The findings of this study emphasize the significance of Sombor TIs and their associated entropies in modeling the physicochemical properties of thirty selected anticancer drugs. Although the proposed models exhibit good predictive accuracy, this study is not without limitations. While a larger dataset could improve the generalizability of the findings, the primary objective was to investigate the correlations between drug properties and degree-based topological indices, along with their entropy extensions. The extension of this approach to predict biological activity or toxicity would require more comprehensive data and advanced descriptors. Despite the limited nature of the dataset, analogous sample sizes have been employed in prior QSPR studies, provided they are supported by rigorous statistical validation. The reliability of the model was confirmed through the utilization of internal validation metrics, including \(R^{2}\), RMSE, and p-values. The trends obtained are consistent with those reported in the extant literature, thereby further substantiating the robustness of the methodology.

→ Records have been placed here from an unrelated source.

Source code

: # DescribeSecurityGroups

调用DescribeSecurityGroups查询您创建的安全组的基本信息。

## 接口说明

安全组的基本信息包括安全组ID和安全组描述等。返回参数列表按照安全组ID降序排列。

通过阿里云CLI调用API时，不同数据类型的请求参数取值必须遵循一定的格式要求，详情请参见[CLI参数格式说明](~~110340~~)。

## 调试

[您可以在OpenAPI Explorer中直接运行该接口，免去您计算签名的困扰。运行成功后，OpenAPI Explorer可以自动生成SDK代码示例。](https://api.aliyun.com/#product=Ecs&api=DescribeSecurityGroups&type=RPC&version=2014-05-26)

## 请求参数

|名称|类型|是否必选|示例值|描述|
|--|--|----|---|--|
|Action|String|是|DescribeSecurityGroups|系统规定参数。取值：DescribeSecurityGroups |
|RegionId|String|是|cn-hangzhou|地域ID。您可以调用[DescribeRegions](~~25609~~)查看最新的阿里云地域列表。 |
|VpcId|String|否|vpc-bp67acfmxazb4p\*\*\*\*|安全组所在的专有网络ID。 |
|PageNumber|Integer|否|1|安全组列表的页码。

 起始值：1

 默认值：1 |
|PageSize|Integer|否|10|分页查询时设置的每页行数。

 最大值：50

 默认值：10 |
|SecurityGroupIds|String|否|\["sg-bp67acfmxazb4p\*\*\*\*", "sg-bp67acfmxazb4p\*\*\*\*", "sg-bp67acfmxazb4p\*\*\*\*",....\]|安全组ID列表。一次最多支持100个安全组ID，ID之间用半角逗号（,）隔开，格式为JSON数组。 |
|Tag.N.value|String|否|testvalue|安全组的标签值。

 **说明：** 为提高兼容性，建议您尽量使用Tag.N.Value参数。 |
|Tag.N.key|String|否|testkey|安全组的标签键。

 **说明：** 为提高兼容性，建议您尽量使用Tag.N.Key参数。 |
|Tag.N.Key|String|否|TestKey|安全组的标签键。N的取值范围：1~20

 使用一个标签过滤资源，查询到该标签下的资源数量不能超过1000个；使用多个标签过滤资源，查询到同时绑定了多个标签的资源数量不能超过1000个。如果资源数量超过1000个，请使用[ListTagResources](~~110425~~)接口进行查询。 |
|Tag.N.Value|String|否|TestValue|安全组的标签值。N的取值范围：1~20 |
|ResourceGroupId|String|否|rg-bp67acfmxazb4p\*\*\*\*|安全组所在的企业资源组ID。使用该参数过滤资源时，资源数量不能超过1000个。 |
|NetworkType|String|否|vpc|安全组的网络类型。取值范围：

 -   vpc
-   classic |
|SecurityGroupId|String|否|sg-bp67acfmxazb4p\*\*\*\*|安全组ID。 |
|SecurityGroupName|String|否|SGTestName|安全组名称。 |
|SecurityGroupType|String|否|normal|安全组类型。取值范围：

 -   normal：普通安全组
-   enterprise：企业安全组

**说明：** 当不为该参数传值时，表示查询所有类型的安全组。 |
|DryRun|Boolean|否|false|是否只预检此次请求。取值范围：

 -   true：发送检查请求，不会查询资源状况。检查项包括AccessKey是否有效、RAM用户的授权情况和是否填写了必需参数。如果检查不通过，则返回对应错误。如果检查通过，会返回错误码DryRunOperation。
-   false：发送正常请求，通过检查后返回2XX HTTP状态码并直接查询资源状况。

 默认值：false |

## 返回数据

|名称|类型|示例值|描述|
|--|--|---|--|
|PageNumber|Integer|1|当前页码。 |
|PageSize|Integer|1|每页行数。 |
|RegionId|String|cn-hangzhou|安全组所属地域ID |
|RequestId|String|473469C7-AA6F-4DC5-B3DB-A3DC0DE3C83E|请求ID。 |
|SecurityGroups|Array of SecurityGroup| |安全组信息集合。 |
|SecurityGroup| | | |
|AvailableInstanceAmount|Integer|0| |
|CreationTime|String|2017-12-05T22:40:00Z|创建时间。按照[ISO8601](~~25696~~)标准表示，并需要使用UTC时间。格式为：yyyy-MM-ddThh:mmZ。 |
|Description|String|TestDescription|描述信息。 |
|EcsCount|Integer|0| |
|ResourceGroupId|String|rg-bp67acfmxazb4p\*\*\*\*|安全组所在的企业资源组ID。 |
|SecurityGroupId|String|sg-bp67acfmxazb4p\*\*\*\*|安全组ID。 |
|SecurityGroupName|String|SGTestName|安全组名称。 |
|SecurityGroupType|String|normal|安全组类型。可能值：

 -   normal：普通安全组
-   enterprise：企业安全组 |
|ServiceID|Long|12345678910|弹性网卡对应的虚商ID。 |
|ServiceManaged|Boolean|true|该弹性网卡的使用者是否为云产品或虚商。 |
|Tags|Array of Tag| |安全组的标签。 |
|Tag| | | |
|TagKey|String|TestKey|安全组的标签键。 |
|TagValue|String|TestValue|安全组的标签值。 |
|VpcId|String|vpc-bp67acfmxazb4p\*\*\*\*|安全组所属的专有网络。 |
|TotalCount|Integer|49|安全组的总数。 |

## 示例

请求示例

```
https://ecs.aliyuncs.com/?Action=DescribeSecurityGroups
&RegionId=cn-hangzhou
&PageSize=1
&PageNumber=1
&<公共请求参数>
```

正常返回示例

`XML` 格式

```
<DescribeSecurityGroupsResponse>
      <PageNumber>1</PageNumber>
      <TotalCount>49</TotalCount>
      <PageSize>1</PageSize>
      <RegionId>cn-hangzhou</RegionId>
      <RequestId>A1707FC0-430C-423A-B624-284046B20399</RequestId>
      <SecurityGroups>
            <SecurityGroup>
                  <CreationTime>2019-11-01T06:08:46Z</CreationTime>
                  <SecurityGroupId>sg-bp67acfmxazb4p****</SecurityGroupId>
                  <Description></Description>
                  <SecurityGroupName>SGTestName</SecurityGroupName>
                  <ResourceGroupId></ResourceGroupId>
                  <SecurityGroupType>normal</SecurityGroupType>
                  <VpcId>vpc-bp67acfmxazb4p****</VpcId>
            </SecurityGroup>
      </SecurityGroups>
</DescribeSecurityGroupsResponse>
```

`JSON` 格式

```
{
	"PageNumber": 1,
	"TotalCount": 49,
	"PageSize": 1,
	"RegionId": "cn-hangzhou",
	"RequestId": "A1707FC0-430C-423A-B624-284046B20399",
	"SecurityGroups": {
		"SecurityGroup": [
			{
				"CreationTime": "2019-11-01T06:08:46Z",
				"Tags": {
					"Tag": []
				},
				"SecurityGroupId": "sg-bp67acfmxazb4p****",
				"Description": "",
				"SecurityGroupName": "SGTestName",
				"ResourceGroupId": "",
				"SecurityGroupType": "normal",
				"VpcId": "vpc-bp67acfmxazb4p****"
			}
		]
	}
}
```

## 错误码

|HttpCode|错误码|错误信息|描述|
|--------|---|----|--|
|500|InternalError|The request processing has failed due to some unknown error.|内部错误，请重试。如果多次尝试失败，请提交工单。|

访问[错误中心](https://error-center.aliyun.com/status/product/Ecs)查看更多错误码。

Future research directions may include the incorporation of machine learning algorithms for the enhancement of predictive capabilities, extending beyond conventional regression models to capture more intricate correlations within the data, thereby facilitating a deeper and more sophisticated understanding of the complex interplay between cancer cells and their therapeutic response to novel pharmacological agents.

Conclusion

This research makes a substantial contribution to the fields of computational chemistry, QSPR modeling, and molecular design. The findings highlight the effectiveness of degree-based topological indices in elucidating the complex nature of molecular interactions. The developed models utilize topological indices derived from hydrogen-depleted molecular graphs of anticancer drugs to quantitatively characterize molecular structure and connectivity, as well as to predict key physicochemical properties of the compounds. These predicted properties are closely associated with a drug’s biological activity, stability, and interactions with cellular mechanisms, making them highly valuable for the early identification of promising drug candidates. Furthermore, the proposed models provide a scalable and generalizable framework for analyzing novel molecules, thereby laying a solid foundation for the discovery of more effective and personalized cancer therapies.